A Deep Dive into Dead Stock and How to Prevent it

Chief of Staff and Interim COO @ Flieber

If you’re left with too many units and no way to move them, you could be experiencing one of the worst (yet most common) problems for modern commerce brands: dead stock.

An estimated 46% of stock losses come from human error, with US retailers having roughly $1.43 stuck in stock for every $1 sale they make.

But what exactly is dead stock? And why is it important to avoid it? In this article, we’ll share tips to help you clear your obsolete inventory and improve your demand forecasting systems to maintain the right inventory levels moving forward.

Table of contents

What is dead stock in inventory management?
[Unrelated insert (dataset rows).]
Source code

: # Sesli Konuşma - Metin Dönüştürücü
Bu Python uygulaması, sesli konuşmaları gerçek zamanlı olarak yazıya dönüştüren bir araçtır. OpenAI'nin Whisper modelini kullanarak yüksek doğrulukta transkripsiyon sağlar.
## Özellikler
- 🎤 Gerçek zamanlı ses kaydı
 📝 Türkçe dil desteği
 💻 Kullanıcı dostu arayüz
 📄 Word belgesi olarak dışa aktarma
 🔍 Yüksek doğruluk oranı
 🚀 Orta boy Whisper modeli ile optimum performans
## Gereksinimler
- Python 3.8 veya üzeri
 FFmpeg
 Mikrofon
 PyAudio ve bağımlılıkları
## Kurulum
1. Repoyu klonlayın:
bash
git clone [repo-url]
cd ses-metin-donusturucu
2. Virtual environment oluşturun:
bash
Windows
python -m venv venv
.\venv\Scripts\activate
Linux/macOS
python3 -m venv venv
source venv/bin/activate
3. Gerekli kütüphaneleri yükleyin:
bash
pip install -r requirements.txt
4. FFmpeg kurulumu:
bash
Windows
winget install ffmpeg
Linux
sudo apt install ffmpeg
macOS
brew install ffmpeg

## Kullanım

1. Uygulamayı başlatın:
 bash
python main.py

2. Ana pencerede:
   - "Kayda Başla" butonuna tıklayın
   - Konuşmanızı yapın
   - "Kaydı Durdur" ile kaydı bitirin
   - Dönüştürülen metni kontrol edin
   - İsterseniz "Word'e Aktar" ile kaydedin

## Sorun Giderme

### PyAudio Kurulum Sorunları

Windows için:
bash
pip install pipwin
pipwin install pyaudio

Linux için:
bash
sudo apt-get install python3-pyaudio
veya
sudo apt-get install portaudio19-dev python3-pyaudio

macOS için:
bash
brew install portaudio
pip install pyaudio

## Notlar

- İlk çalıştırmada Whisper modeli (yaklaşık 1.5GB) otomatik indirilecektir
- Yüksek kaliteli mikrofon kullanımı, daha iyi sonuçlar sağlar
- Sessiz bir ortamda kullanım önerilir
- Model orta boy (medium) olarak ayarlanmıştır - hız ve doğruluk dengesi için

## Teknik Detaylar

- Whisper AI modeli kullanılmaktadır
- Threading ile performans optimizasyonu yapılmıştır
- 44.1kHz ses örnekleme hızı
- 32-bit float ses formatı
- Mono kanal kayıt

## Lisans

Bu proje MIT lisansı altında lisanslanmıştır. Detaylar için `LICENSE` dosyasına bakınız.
Dead stock refers to inventory that has not been sold and is unlikely to be sold in the future. It represents products that have become obsolete, outdated, or simply lost their demand, resulting in a lack of customer interest or inability to generate sales. Dead stock ties up valuable warehouse space and capital, impacting a business's profitability.
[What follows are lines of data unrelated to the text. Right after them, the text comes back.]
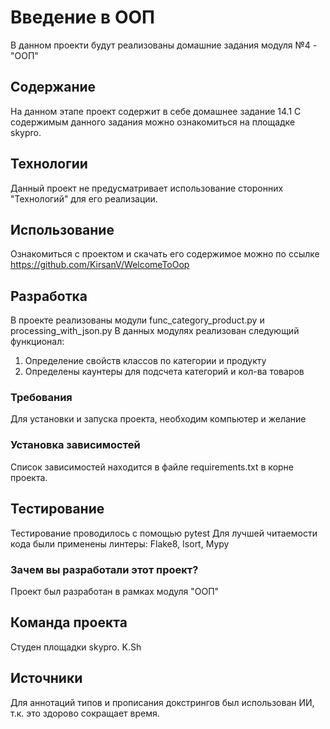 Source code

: # Введение в ООП
В данном проекти будут реализованы домашние задания модуля №4 - "ООП"
## Содержание
На данном этапе проект содержит в себе домашнее задание 14.1
С содержимым данного задания можно ознакомиться на площадке skypro.
## Технологии
Данный проект не предусматривает использование сторонних "Технологий"
для его реализации.
## Использование
Ознакомиться с проектом и скачать его содержимое можно по ссылке https://github.com/KirsanV/WelcomeToOop
## Разработка
В проекте реализованы модули func_category_product.py и processing_with_json.py
В данных модулях реализован следующий функционал:
1) Определение свойств классов по категории и продукту 
2) Определены каунтеры для подсчета категорий и кол-ва товаров
### Требования
Для установки и запуска проекта, необходим компьютер и желание
### Установка зависимостей
Список зависимостей находится в файле requirements.txt  в корне проекта.

## Тестирование
Тестирование проводилось с помощью pytest
Для лучшей читаемости кода были применены линтеры: Flake8, Isort, Mypy

### Зачем вы разработали этот проект?
Проект был разработан в рамках модуля "ООП"


## Команда проекта
Студен площадки skypro.
K.Sh

## Источники
Для аннотаций типов и прописания докстрингов был использован ИИ, т.к.
это здорово сокращает время.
If you’re still faced with unsold inventory, even after your peak season, you’re likely seeing increased storage costs and reduced working capital — both of which can have a negative impact on your bottom line.
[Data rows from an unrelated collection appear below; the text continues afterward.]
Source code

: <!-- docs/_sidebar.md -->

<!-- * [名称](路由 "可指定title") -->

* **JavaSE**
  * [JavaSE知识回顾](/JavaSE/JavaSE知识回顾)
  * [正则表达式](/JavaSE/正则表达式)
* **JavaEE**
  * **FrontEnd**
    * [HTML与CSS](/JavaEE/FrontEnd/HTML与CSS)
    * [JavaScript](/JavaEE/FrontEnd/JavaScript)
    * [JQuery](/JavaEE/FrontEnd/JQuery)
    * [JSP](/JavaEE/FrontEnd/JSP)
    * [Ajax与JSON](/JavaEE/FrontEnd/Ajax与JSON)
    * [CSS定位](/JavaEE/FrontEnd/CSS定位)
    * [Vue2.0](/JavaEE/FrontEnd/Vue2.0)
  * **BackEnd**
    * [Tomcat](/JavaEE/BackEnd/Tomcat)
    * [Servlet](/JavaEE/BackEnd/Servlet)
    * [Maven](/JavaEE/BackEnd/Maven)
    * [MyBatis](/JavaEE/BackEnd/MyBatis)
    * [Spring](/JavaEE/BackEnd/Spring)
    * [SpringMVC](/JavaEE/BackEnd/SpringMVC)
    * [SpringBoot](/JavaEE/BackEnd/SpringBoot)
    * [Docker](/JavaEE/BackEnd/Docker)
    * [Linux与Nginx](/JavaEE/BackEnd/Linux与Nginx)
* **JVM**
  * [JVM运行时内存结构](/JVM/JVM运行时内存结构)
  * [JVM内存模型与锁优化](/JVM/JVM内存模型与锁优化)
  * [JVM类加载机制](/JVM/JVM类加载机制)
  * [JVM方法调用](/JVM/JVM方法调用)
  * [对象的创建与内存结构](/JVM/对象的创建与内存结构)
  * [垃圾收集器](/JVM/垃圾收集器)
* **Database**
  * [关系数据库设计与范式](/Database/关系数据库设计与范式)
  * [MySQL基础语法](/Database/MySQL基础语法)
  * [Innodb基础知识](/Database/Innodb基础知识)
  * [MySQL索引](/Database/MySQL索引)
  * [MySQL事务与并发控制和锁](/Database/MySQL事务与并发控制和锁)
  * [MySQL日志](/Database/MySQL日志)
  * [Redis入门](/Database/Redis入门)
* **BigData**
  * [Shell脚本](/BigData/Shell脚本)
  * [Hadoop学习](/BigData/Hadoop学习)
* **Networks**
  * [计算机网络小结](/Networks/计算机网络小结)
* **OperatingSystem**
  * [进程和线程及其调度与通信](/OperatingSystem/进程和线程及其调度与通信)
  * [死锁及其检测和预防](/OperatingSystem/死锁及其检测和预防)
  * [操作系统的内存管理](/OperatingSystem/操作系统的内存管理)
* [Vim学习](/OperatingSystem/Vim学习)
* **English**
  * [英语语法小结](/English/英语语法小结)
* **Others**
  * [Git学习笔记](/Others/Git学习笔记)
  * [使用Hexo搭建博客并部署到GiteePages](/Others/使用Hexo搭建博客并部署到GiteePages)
The opportunity cost of excess stock is often just as damaging. With reduced profit margins and tighter cash flow, modern commerce brands are limited in their ability to invest in promoting faster moving products that will increase their revenue, resulting in a vicious cycle of lost sales.

Dead stock vs. deadstock

Beyond the traditional definition of dead stock in inventory management, there is an emerging definition worth noting. 

With the rise in ethical and sustainable e-commerce, unsold merchandise that is no longer accessible may hold increased value due to its scarcity in stores, leading it to be sold at a higher price.

In this case, the term used is “deadstock” rather than “dead stock”.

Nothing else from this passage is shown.